Mizuki's was assigned to the battalion described in his story, and would have died had he not lost an arm in a previous fight some weeks before the final orders came through. Mizuki depicts the New Guinea setting as a combination of tropical paradise and absolute hell hole. Soldiers are starving, dying of malaria, and lining up seventy-men deep for the attention of the handful of comfort women their officers have provided them. Important work on camp construction can be delayed for days while soldiers search for the remains of a comrade almost certainly eaten by a crocodile. But the officers insist that remains must be returned for proper burial. A severely wounded soldier has his finger cut off by a shovel so the body part can be returned to his family. As his friends leave with the grisly trophy, the soldier, who is mortally wounded, is still alive and suffering.

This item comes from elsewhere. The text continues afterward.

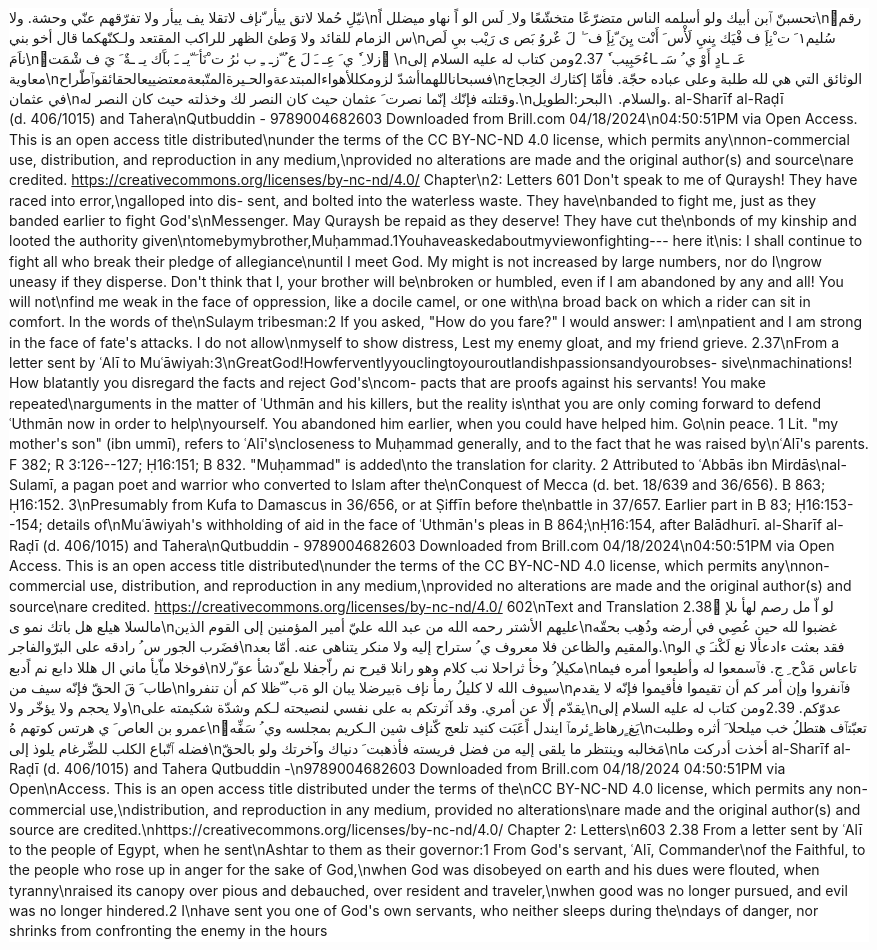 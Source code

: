 نيّلِ حُملا لاتق ييأر ّنإف لاتقلا يف ييأر ولا تفرّقهم عنّي وحشة. ولا\nتحسبنّ ٱبن أبيك ولو أسلمه الناس متضرّعًا متخشّعًا ولا ِ لَس الو اً نهاو ميضلل اً\nّرقم س الزمام للقائد ولا وَطئ الظهر للراكب المقتعد ولـكنّهكما قال أخو بني\nسُليم١ َ ت ْنِإَ ف فْيَك يِنيِ لَأْس َ أَنْت يِنَ ّنِإَ ف َ ٰ لَ عٌروُ بَص ى رَيْب بيِ لَص ِناَمَ\nّزلا ِ ٗ ي َ عِـ ـَ لَ ع ُ ّزـ ـِ ب ىٰرُ ت ْنَأ َ ّيـ ـَ بآَك يـ ـةٌ َ يَ ف شْمَت َ\nعَـ ـادٍ أَوْ ي ُ سَـ ـاءُحَبِيب ٗ 2.37ومن كتاب له عليه السلام إلى معاوية\nفسبحاناللهماأشدّ لزومكللأهواءالمبتدعةوالحـيرةالمتّبعةمعتضييعالحقائقوٱطّراح\nالوثائق التي هي لله طلبة وعلى عباده حجّة. فأمّا إكثارك الحِجاج في عثمان\nوقتلته فإنّك إنّما نصرت َ عثمان حيث كان النصر لك وخذلته حيث كان النصر له.\nوالسلام. ١البحر:الطويل. al-Sharīf al-Raḍī (d. 406/1015) and Tahera\nQutbuddin - 9789004682603 Downloaded from Brill.com 04/18/2024\n04:50:51PM via Open Access. This is an open access title distributed\nunder the terms of the CC BY-NC-ND 4.0 license, which permits any\nnon-commercial use, distribution, and reproduction in any medium,\nprovided no alterations are made and the original author(s) and source\nare credited. https://creativecommons.org/licenses/by-nc-nd/4.0/ Chapter\n2: Letters 601 Don't speak to me of Quraysh! They have raced into error,\ngalloped into dis- sent, and bolted into the waterless waste. They have\nbanded to fight me, just as they banded earlier to fight God's\nMessenger. May Quraysh be repaid as they deserve! They have cut the\nbonds of my kinship and looted the authority given\ntomebymybrother,Muḥammad.1Youhaveaskedaboutmyviewonfighting--- here it\nis: I shall continue to fight all who break their pledge of allegiance\nuntil I meet God. My might is not increased by large numbers, nor do I\ngrow uneasy if they disperse. Don't think that I, your brother will be\nbroken or humbled, even if I am abandoned by any and all! You will not\nfind me weak in the face of oppression, like a docile camel, or one with\na broad back on which a rider can sit in comfort. In the words of the\nSulaym tribesman:2 If you asked, \"How do you fare?\" I would answer: I am\npatient and I am strong in the face of fate's attacks. I do not allow\nmyself to show distress, Lest my enemy gloat, and my friend grieve. 2.37\nFrom a letter sent by ʿAlī to Muʿāwiyah:3\nGreatGod!Howferventlyyouclingtoyouroutlandishpassionsandyourobses- sive\nmachinations! How blatantly you disregard the facts and reject God's\ncom- pacts that are proofs against his servants! You make repeated\narguments in the matter of ʿUthmān and his killers, but the reality is\nthat you are only coming forward to defend ʿUthmān now in order to help\nyourself. You abandoned him earlier, when you could have helped him. Go\nin peace. 1 Lit. \"my mother's son\" (ibn ummī), refers to ʿAlī's\ncloseness to Muḥammad generally, and to the fact that he was raised by\nʿAlī's parents. F 382; R 3:126--127; Ḥ16:151; B 832. \"Muḥammad\" is added\nto the translation for clarity. 2 Attributed to ʿAbbās ibn Mirdās\nal-Sulamī, a pagan poet and warrior who converted to Islam after the\nConquest of Mecca (d. bet. 18/639 and 36/656). B 863; Ḥ16:152. 3\nPresumably from Kufa to Damascus in 36/656, or at Ṣiffīn before the\nbattle in 37/657. Earlier part in B 83; Ḥ16:153--154; details of\nMuʿāwiyah's withholding of aid in the face of ʿUthmān's pleas in B 864;\nḤ16:154, after Balādhurī. al-Sharīf al-Raḍī (d. 406/1015) and Tahera\nQutbuddin - 9789004682603 Downloaded from Brill.com 04/18/2024\n04:50:51PM via Open Access. This is an open access title distributed\nunder the terms of the CC BY-NC-ND 4.0 license, which permits any\nnon-commercial use, distribution, and reproduction in any medium,\nprovided no alterations are made and the original author(s) and source\nare credited. https://creativecommons.org/licenses/by-nc-nd/4.0/ 602\nText and Translation 2.38ّ لو اّ مل رصم لهأ ىلإ مالسلا هيلع هل باتك نمو ى\nعليهم الأشتر رحمه الله من عبد الله عليّ أمير المؤمنين إلى القوم الذين\nغضبوا لله حين عُصِي في أرضه وذُهِب بحقّه فضَرب الجور س ُ رادقه على البرّوالفاجر\nوالمقيم والظاعن فلا معروف ي ُ ستراح إليه ولا منكر يتناهى عنه. أمّا بعد.\nفقد بعثت ءادعألا نع لَكْنـَ ي الو فوخلا ماّيأ ماني ال هللا دابع نم اًدبع\nمكيلإ ُ وخأ ثراحلا نب كلام وهو رانلا قيرح نم راّجفلا ىلع ّدشأ عوَ ّرلا\nتاعاس مَذْح ِ ج. فٱسمعوا له وأطيعوا أمره فيما طاب َ قَ الحقّ فإنّه سيف من\nسيوف الله لا كليلُ رمأ نإف ةبيرضلا يبان الو ةب ُ ّظلا كم أن تنفروا\nفٱنفروا وإن أمر كم أن تقيموا فأقيموا فإنّه لا يقدم ولا يحجم ولا يؤخّر ولا\nيقدّم إلّا عن أمري. وقد آثرتكم به على نفسي لنصيحته لـكم وشدّة شكيمته على\nعدوّكم. 2.39ومن كتاب له عليه السلام إلى عمرو بن العاص َ ي هرتس كوتهم هُ\nّيَغ ٍرهاظ ٍئرمٱ ايندل اًعَبَت كنيد تلعج كّنإف شين الـكريم بمجلسه وي ُ سَفِّه\nتعبّتٱف هتطلُ خب ميلحلا َ أثره وطلبت فضله ٱتّباع الكلب للضِّرغام يلوذ إلى\nمَخالبه وينتظر ما يلقى إليه من فضل فريسته فأذهبت َ دنياك وآخرتك ولو بالحقّ\nأخذت أدركت ما al-Sharīf al-Raḍī (d. 406/1015) and Tahera Qutbuddin -\n9789004682603 Downloaded from Brill.com 04/18/2024 04:50:51PM via Open\nAccess. This is an open access title distributed under the terms of the\nCC BY-NC-ND 4.0 license, which permits any non-commercial use,\ndistribution, and reproduction in any medium, provided no alterations\nare made and the original author(s) and source are credited.\nhttps://creativecommons.org/licenses/by-nc-nd/4.0/ Chapter 2: Letters\n603 2.38 From a letter sent by ʿAlī to the people of Egypt, when he sent\nAshtar to them as their governor:1 From God's servant, ʿAlī, Commander\nof the Faithful, to the people who rose up in anger for the sake of God,\nwhen God was disobeyed on earth and his dues were flouted, when tyranny\nraised its canopy over pious and debauched, over resident and traveler,\nwhen good was no longer pursued, and evil was no longer hindered.2 I\nhave sent you one of God's own servants, who neither sleeps during the\ndays of danger, nor shrinks from confronting the enemy in the hours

Japan has lost the war at this point. Fire bombings of major cities has begun and Hiroshima is not far in the future. The insane logic of the suicide mission is the outcome of the rigid training of an officer class who treat their soldiers as fodder. The criminal insanity of forcing the men to return after they survive the first assault will leave readers enraged.



1 comment:

  1. Wow Dee great review, it makes me want to get this and read it.

    "Mizuki depicts the New Guinea setting as a combination of tropical paradise and absolute hell hole."

    As someone who has been there, even though it wasn't during a huge war, I totally agree!